E commencement et premier article de la première distinction parle de adourer et du lever; lequel vostre lever doit estre entendu matin. Et matin, en l’entendement que l’en peut prendre selon la matière dont nous avons à traictier, est dit de matines. Car ainsi comme entre nous gens ruraulx disons le jour depuis l’aube du jour jusques à la nuit, ou du soleil levant jusques à soleil couchant, les clercs qui{v. 1, p.10} prennent plus subtillement dient que c’est le jour artificiel; mais le jour naturel qui tousjours a vint quatre heures se commence à mienuit et fine à la mienuit ensuivant. Et pour ce que j’ay dit que matin est dit de matines, je l’entens avoir dit pour ce que adonc sonnent les matines pour faire relever les religieux pour dire matines et loenges à Dieu, et non mie pour ce que je vueille dire que vous, belle seur, ne les femmes qui sont mariées, vous doiez lever à celle heure. Mais je le vueille bien avoir dit pour ce que se à ycelle heure vous oez sonner matines vous louez adont et saluez Nostre Seigneur d’aucun salut, prière ou oroison avant ce que vous vous rendormez; car à ce propos sont cy après propres oroisons ou prières. Car, soit à celle heure de matin ou au matin du jour, j’ay cy escript deux oroisons pour vous à dire à Nostre Seigneur, et deux autres à Nostre Dame propres pour esveiller ou lever. Et premier s’ensuit celle de mienuit par laquelle, en ycelle disant, vous regraciez Nostre Seigneur de ce que de sa grâce il vous a donné venir jusques à celle heure. Et direz ainsi:

Gracias ago tibi, Domine, etc.

C’est à dire en françois: Beau sire Dieu tout puissant qui es un seul en Trinité, qui estois, es et seras en toutes choses Dieu benoist par les siècles, je te rens grâce de ce que tu m’as daigné trespasser dès le commencement de ceste nuit jusques aux heures matinaulx, et maintenant je te requiers que tu me daignes, par ta sainte miséricorde, ce jour trespasser sans peschié, tellement que au vespre je te puisse comme à{v. 1, p.11} mon Dieu et à mon Seigneur regracier, adourer et donner salut.

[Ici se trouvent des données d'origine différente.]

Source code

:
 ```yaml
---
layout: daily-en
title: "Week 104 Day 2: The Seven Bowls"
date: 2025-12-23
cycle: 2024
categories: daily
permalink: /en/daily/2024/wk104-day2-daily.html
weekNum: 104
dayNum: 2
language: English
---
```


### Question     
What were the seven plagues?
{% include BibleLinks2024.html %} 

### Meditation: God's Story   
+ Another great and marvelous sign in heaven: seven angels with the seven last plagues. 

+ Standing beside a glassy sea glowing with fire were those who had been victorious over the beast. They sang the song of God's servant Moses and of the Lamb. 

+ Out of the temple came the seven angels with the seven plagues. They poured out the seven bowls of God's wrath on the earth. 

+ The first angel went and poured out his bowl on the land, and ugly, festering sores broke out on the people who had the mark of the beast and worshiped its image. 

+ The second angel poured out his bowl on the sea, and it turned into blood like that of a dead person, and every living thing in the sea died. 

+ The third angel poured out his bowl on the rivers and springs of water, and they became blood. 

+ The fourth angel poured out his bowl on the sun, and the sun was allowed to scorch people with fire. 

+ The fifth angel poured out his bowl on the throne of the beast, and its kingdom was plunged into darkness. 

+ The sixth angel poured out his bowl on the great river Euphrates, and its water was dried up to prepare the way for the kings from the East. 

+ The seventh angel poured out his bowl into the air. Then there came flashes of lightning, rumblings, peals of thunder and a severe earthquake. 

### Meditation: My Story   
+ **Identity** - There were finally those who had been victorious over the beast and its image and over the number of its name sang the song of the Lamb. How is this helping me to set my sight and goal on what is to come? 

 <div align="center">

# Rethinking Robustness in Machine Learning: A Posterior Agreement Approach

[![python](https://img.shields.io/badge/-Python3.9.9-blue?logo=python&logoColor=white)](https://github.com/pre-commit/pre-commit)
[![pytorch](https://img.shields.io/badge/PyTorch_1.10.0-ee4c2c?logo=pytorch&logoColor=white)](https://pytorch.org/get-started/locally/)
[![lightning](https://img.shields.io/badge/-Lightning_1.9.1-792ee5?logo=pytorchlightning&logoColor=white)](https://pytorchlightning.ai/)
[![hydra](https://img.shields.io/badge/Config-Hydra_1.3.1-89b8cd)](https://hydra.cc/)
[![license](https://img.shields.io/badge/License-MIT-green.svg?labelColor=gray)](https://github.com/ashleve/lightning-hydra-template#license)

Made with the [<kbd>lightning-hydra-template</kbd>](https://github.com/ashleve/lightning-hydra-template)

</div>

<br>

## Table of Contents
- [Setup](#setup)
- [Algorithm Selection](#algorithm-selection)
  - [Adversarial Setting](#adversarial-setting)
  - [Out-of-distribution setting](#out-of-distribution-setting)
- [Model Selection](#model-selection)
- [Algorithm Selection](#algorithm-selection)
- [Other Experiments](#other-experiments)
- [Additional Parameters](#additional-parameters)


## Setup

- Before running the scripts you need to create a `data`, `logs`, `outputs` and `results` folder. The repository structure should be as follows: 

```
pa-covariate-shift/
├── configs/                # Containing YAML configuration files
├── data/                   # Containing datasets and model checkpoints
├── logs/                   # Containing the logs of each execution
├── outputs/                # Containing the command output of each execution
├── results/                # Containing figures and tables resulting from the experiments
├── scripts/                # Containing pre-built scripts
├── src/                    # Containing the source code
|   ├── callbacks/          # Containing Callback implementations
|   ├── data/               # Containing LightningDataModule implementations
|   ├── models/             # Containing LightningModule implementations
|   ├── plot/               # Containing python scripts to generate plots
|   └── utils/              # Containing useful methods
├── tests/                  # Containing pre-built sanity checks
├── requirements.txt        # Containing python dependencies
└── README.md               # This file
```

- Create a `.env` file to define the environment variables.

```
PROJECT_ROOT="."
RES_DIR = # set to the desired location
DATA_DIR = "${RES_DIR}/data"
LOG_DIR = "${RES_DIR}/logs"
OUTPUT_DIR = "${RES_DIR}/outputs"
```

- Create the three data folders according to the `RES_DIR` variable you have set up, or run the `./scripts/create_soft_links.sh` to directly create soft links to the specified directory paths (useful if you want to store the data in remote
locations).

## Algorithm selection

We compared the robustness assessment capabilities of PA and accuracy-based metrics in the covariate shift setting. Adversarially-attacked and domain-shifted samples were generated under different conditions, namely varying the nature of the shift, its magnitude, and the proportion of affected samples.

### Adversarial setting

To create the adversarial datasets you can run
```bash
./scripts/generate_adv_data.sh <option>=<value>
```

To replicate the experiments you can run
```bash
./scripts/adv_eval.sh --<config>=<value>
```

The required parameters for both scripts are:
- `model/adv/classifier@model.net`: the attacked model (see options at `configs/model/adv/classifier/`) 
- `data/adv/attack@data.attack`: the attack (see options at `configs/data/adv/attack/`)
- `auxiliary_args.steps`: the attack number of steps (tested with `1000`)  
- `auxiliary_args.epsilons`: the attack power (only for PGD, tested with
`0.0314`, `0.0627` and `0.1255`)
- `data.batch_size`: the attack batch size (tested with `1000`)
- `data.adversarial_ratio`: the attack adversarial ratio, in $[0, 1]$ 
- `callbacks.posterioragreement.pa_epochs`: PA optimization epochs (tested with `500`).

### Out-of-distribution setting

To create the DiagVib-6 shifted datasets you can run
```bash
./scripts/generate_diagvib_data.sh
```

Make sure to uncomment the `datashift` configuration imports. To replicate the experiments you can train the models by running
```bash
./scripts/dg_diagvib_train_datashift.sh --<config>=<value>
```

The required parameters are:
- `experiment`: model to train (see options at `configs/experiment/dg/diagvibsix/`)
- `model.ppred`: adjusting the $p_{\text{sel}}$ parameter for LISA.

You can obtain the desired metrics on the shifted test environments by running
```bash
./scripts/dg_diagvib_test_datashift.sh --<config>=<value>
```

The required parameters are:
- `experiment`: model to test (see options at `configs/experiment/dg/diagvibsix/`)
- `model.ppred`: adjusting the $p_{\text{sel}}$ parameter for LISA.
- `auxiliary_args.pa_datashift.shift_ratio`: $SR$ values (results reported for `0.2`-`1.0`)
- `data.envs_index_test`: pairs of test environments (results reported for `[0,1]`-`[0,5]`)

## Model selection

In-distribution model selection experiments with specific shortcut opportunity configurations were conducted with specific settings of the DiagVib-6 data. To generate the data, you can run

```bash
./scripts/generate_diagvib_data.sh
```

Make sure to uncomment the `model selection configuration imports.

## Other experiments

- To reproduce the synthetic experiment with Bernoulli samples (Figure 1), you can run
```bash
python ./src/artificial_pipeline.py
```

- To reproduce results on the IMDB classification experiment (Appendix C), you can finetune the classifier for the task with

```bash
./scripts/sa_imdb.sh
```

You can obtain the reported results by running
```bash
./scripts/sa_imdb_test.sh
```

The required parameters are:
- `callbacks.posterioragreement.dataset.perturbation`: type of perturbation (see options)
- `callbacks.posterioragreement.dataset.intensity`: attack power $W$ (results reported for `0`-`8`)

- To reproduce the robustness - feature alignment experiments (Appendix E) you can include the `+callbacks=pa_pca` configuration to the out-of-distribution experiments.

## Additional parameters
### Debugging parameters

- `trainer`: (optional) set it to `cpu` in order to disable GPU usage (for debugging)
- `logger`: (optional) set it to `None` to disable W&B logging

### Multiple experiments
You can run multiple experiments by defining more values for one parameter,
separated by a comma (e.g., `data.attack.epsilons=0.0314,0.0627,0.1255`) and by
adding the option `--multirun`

Item s’ensuit l’autre oroison à Nostre Seigneur en disant:

Domine, sancte pater, etc.

C’est à dire en françois: Beau sire Dieu tout puissant et père pardurable qui m’as donné parvenir au commencement de ceste journée par ta saincte vertu, garde moy d’encourir en aucun péril, si que je ne puisse décliner à aucun mortel péchié, et que par ton doulx atrempement ma pensée soit adrécée à ta saincte justice et voulenté faire.